ヌードダンサー・-2

 

島へ島へと

ヌードダンサー・-2

「ビアホール清水港」を示す暗号みたいな別のいい方もあったのかもしれない。だがそれは、ビアホールの中にいれば必要はないわけだ。私は同じところにて
いろんな人は入ってきたり出て行ったりするのを、ただ見送っていたのである
ある夜、狭くて暗い通路をウィスキーコークのグラスをのせた盆を持って通ろうとすると、全裸の女が立っていたのでぎょっとしたことがあった。何があっても不思議はないところなのだが、正直、それには驚いた。
やがて、ジュークボックスの曲が変わる。すると、いきなり女は裸足のまま踊り出したのだ。女は自分の曲がはまるのを待っていたのである。それまでは無防備でただ立っていたのに、両肩から長いショールの両端をたらし、それで前を隠しながら、腰をひねって客席の間を踊っていたのだ。二曲が終わると、女はコートを羽織り、通路にそろえてあった靴をはいて外に飛び出していった。ヌードダンサーのかけ持ちをしているのだ。
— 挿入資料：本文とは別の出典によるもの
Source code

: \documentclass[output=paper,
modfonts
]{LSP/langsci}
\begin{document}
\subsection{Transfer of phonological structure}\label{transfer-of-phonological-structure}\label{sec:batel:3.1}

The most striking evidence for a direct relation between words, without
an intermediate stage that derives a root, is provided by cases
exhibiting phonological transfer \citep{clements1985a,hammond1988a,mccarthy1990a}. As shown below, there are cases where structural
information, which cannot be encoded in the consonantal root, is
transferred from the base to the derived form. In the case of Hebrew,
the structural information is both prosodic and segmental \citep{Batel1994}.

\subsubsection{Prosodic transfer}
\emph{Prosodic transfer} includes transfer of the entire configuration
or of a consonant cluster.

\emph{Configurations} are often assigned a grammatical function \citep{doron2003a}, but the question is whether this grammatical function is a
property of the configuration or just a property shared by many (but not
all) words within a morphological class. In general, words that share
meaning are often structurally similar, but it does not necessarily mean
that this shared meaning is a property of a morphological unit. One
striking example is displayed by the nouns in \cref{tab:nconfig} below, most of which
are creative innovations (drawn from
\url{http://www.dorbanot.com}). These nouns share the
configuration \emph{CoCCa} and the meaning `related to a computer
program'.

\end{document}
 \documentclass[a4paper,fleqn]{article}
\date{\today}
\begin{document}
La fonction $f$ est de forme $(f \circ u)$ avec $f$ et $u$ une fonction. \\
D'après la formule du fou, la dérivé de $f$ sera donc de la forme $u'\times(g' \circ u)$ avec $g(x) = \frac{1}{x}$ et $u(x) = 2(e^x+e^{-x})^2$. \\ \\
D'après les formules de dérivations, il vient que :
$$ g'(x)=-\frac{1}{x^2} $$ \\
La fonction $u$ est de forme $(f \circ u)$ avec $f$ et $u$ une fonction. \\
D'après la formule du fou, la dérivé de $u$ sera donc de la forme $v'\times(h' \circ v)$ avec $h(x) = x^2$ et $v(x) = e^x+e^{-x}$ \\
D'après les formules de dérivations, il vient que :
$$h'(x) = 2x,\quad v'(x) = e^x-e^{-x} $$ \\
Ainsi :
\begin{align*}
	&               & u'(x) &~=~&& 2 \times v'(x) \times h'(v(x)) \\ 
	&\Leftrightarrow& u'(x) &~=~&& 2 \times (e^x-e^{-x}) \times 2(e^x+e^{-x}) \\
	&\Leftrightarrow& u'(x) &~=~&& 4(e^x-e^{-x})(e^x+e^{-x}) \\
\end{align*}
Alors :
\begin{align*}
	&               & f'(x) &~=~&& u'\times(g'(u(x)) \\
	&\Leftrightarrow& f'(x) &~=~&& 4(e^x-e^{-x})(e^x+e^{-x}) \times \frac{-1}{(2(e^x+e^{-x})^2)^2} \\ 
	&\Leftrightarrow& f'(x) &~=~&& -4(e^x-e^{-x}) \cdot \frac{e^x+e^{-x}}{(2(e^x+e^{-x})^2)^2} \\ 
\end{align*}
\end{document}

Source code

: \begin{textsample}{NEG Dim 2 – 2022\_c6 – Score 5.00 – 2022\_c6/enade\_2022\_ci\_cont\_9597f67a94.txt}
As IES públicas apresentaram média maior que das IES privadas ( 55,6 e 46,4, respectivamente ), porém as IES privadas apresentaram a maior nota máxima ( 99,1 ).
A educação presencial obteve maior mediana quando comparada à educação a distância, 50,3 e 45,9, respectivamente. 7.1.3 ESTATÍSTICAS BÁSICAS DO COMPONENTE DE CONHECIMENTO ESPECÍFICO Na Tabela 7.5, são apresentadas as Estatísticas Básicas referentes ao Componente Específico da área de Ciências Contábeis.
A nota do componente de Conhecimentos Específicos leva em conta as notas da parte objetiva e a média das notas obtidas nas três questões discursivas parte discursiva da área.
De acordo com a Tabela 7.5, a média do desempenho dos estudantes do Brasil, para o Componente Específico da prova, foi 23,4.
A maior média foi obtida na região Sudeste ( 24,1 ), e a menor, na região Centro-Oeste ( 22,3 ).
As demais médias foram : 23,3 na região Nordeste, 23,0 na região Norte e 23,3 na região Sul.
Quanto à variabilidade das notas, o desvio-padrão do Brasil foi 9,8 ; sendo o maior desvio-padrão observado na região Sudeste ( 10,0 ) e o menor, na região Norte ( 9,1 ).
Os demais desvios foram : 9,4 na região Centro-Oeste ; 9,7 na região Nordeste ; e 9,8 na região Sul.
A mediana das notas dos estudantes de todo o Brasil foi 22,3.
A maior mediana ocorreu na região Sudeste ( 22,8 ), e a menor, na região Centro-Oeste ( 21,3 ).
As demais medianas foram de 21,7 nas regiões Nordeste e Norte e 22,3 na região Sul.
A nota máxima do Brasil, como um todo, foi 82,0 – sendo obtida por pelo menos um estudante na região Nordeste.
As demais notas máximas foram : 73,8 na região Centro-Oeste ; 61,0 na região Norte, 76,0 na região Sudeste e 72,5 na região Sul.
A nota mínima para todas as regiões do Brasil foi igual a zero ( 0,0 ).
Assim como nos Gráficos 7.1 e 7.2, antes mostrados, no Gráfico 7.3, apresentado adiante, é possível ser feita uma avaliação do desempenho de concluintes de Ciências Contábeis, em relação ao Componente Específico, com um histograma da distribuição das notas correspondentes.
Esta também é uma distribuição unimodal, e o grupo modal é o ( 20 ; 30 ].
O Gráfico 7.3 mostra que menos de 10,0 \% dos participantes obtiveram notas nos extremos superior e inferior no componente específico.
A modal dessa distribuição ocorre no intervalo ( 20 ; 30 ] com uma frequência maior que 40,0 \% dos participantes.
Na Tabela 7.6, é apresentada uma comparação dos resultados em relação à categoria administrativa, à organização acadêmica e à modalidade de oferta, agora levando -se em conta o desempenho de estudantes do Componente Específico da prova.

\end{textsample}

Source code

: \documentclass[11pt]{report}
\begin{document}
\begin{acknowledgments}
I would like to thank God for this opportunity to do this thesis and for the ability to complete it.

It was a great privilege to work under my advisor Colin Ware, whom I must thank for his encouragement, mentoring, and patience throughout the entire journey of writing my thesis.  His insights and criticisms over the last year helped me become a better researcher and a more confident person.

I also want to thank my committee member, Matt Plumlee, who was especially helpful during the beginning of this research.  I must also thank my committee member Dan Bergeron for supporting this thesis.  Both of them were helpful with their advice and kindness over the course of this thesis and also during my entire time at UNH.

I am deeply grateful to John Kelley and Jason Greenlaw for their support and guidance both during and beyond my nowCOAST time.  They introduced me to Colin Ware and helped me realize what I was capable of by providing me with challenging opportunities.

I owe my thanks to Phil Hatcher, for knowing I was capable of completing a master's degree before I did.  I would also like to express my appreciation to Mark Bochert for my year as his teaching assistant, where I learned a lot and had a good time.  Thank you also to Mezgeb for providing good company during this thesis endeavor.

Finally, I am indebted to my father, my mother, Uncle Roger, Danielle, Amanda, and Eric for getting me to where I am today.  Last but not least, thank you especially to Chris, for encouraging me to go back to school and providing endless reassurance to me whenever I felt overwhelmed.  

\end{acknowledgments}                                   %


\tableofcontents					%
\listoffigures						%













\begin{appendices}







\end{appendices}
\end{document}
ということは、ほかにもこんな秘密クラブがあるということである。しかも、服をいちいち着たりするひまもないくらいの数の秘密クラブを回っているということだ。もちろん簡単には所在が分からないからこそ、秘密クラブというのである。外は琉球警察とアメリカ軍のMPが二人組になってたえず巡回していた。MPは必ず白人と黒人がコンビを組んでいた。人種問題のからみがあっても、どちらかが対処できる。「ビアホール清水港」にとっては、MPよりも琉球警察のほうが問題だった。もともとアメリカ軍指定のAサインの指定はないのだから、店自体は軍からの罰則はないのだ。
私は店内でボーイをし、時にはカウンターの中にはいってバーテンをし、また時には交代で外の見張りをした。ただ立っているのでは余計目立つから、そこにいるのも難しかった。警察かMPがくると、植木鉢のかげに隠してあるスイッチを切る。ジュークボックスの電源が止まるようになっているのだ。その瞬間、店内は水を打ったようにしずまり返る。それがおもしろくて、何度かただスイッチを切ったりした。